The bill goes to the University Senate Council and then the University Senate. There you will find your opposition.

Faculty like Matthew Zook, a UK geography professor, are the type of opposition it seems SG hasn’t prepared itself for. They are the professors who don’t see the point and will be against the bill.

“I can’t imagine a proposal like this getting past the Faculty Senate,” Zook said in a Kernel article. “Some classes need that extra week to fit in projects and papers.”

Actually, some classes need to make use of the rest of the semester. It’s not a problem for students when one class has a project and a final, or a paper and a project, all in two weeks. It’s students who have three or four classes that do the same.

It is university policy to not allow a student to take more than two exams in one day. If there is a scheduling conflict, the student can have one of the three exams rescheduled. That policy is in the best interest of the student, and so is the one SG President Tyler Montell is calling a potential legacy for the students of 2008-09.

But not all students; Christo Smith, a Russian and Eastern European studies sophomore, believes the bill will only allow students to be lazy, as stated in a letter to the editor in the Kernel.

“I know that finals are hard, and that every professor seems to think their class is the only one that matters,” Smith said. “However, I must express my displeasure that so much whining might go on that an institution like UK would tie the hands of its instructors.”

In reality, the Dead Week bill seems to be doing the opposite of tying hands, it will actually force professors to spread out their workloads. It’s not fair to a student for what could be 50 percent of their grade to come within two weeks of each other. And it’s certainly not fair to have that experience in two, three or more classes.

A comment on the Kernel Web site by the forthcoming “anonymous” said this was just a ploy to give students their social life back. Dear anonymous, some students are actually at school to learn and still  prefer to have their work spread evenly throughout the semester. Shocking, right?
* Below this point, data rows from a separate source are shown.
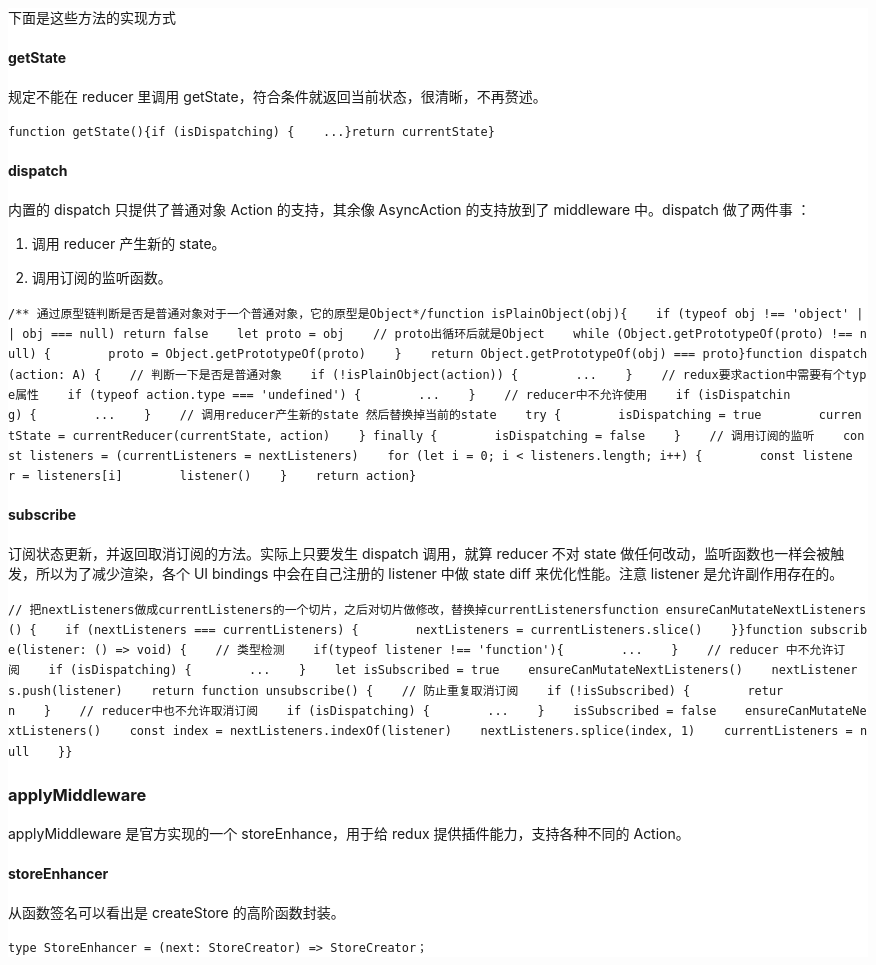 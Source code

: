 下面是这些方法的实现方式

#### getState

规定不能在 reducer 里调用 getState，符合条件就返回当前状态，很清晰，不再赘述。

```
function getState(){if (isDispatching) {    ...}return currentState}
```

#### dispatch

内置的 dispatch 只提供了普通对象 Action 的支持，其余像 AsyncAction 的支持放到了 middleware 中。dispatch 做了两件事 ：

1.  调用 reducer 产生新的 state。
    
2.  调用订阅的监听函数。
    

```
/** 通过原型链判断是否是普通对象对于一个普通对象，它的原型是Object*/function isPlainObject(obj){    if (typeof obj !== 'object' || obj === null) return false    let proto = obj    // proto出循环后就是Object    while (Object.getPrototypeOf(proto) !== null) {        proto = Object.getPrototypeOf(proto)    }    return Object.getPrototypeOf(obj) === proto}function dispatch(action: A) {    // 判断一下是否是普通对象    if (!isPlainObject(action)) {        ...    }    // redux要求action中需要有个type属性    if (typeof action.type === 'undefined') {        ...    }    // reducer中不允许使用    if (isDispatching) {        ...    }    // 调用reducer产生新的state 然后替换掉当前的state    try {        isDispatching = true        currentState = currentReducer(currentState, action)    } finally {        isDispatching = false    }    // 调用订阅的监听    const listeners = (currentListeners = nextListeners)    for (let i = 0; i < listeners.length; i++) {        const listener = listeners[i]        listener()    }    return action}
```

#### subscribe

订阅状态更新，并返回取消订阅的方法。实际上只要发生 dispatch 调用，就算 reducer 不对 state 做任何改动，监听函数也一样会被触发，所以为了减少渲染，各个 UI bindings 中会在自己注册的 listener 中做 state diff 来优化性能。注意 listener 是允许副作用存在的。

```
// 把nextListeners做成currentListeners的一个切片，之后对切片做修改，替换掉currentListenersfunction ensureCanMutateNextListeners() {    if (nextListeners === currentListeners) {        nextListeners = currentListeners.slice()    }}function subscribe(listener: () => void) {    // 类型检测    if(typeof listener !== 'function'){        ...    }    // reducer 中不允许订阅    if (isDispatching) {        ...    }    let isSubscribed = true    ensureCanMutateNextListeners()    nextListeners.push(listener)    return function unsubscribe() {    // 防止重复取消订阅    if (!isSubscribed) {        return    }    // reducer中也不允许取消订阅    if (isDispatching) {        ...    }    isSubscribed = false    ensureCanMutateNextListeners()    const index = nextListeners.indexOf(listener)    nextListeners.splice(index, 1)    currentListeners = null    }}
```

### applyMiddleware

applyMiddleware 是官方实现的一个 storeEnhance，用于给 redux 提供插件能力，支持各种不同的 Action。

#### storeEnhancer

从函数签名可以看出是 createStore 的高阶函数封装。

```
type StoreEnhancer = (next: StoreCreator) => StoreCreator；
```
It’s not just the medical, pharmacy and dentistry students who work hard – however, it’s certainly true they work harder than average. But what about just being average? Average does not equate to a lack of difficulty.
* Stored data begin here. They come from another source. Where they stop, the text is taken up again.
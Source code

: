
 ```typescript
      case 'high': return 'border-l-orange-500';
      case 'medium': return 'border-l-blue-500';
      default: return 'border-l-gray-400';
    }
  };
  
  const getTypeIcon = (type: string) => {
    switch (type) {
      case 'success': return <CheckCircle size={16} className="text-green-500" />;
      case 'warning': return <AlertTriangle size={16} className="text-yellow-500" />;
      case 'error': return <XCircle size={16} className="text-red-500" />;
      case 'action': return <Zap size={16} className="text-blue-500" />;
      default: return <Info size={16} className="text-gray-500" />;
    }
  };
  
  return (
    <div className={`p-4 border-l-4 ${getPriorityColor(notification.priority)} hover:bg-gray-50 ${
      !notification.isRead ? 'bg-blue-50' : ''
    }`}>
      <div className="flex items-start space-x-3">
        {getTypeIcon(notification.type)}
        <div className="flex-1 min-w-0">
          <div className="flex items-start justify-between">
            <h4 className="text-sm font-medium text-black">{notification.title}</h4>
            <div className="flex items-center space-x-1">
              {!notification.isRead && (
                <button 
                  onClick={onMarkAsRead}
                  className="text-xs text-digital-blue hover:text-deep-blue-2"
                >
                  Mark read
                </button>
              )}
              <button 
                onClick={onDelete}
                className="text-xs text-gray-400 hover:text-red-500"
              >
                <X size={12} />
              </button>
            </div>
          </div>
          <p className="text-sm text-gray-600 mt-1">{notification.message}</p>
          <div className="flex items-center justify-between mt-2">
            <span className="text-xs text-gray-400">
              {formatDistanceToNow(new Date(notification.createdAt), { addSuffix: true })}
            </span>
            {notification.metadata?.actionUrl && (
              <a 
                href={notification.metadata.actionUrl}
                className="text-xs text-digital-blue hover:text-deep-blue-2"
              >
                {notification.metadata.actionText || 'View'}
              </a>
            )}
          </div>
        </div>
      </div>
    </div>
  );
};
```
Students take an average workload of around 15 hours. By the typical recommendation, they should study three hours for each hour in class. That’s around 45 hours of studying, onto the 15 hours of class. If you think about the last two weeks of a semester, the  average semester just wilts in comparison.
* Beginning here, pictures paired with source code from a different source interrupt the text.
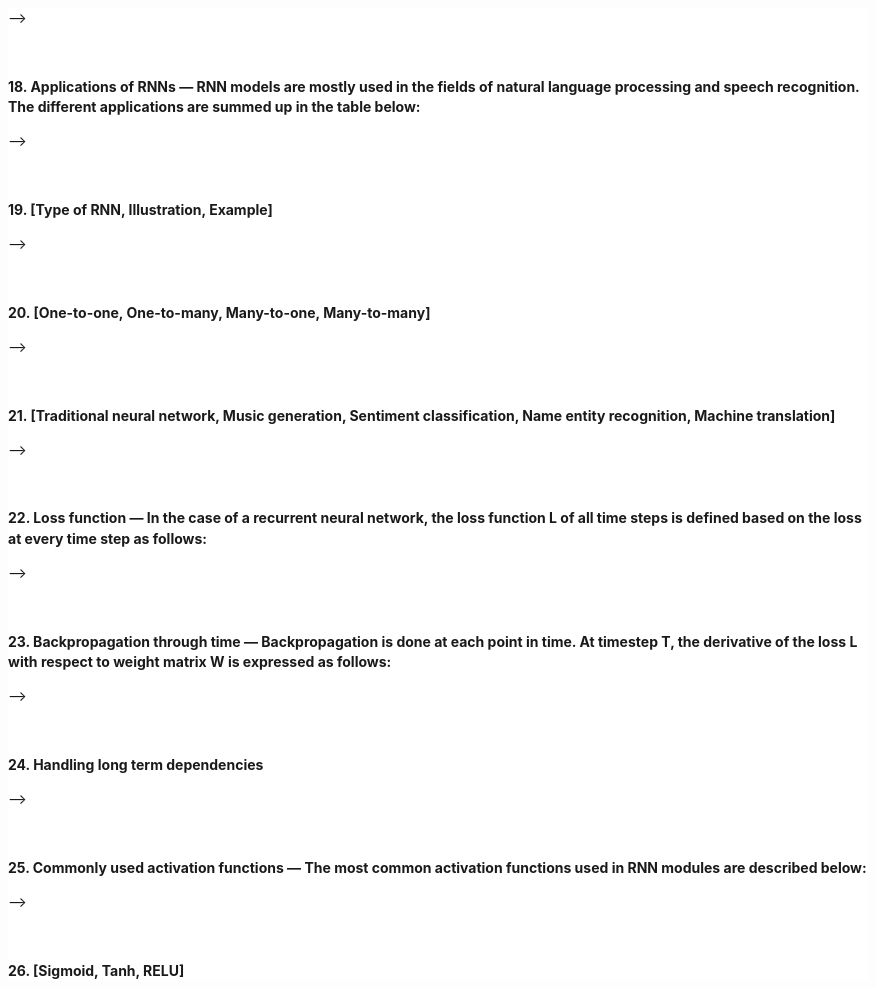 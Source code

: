 &#10230;

<br>


**18. Applications of RNNs ― RNN models are mostly used in the fields of natural language processing and speech recognition. The different applications are summed up in the table below:**

&#10230;

<br>


**19. [Type of RNN, Illustration, Example]**

&#10230;

<br>


**20. [One-to-one, One-to-many, Many-to-one, Many-to-many]**

&#10230;

<br>


**21. [Traditional neural network, Music generation, Sentiment classification, Name entity recognition, Machine translation]**

&#10230;

<br>


**22. Loss function ― In the case of a recurrent neural network, the loss function L of all time steps is defined based on the loss at every time step as follows:**

&#10230;

<br>


**23. Backpropagation through time ― Backpropagation is done at each point in time. At timestep T, the derivative of the loss L with respect to weight matrix W is expressed as follows:**

&#10230;

<br>


**24. Handling long term dependencies**

&#10230;

<br>


**25. Commonly used activation functions ― The most common activation functions used in RNN modules are described below:**

&#10230;

<br>


**26. [Sigmoid, Tanh, RELU]**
So if your argument is that students just want a social life and you’re arguing that they should prepare for the real world, just a step back and take a look at what most professionals work each week: 40 hours.

Students already pile in long, hard weeks to get by during the semester. To ask that professors help the students who are paying high tuition rates to get an education is not a stretch, and should be considered by the Faculty Senate.

There is still a difficult road ahead, and there will be more professors, like Zook, to contest this bill. And this one will affect all of us, average or not.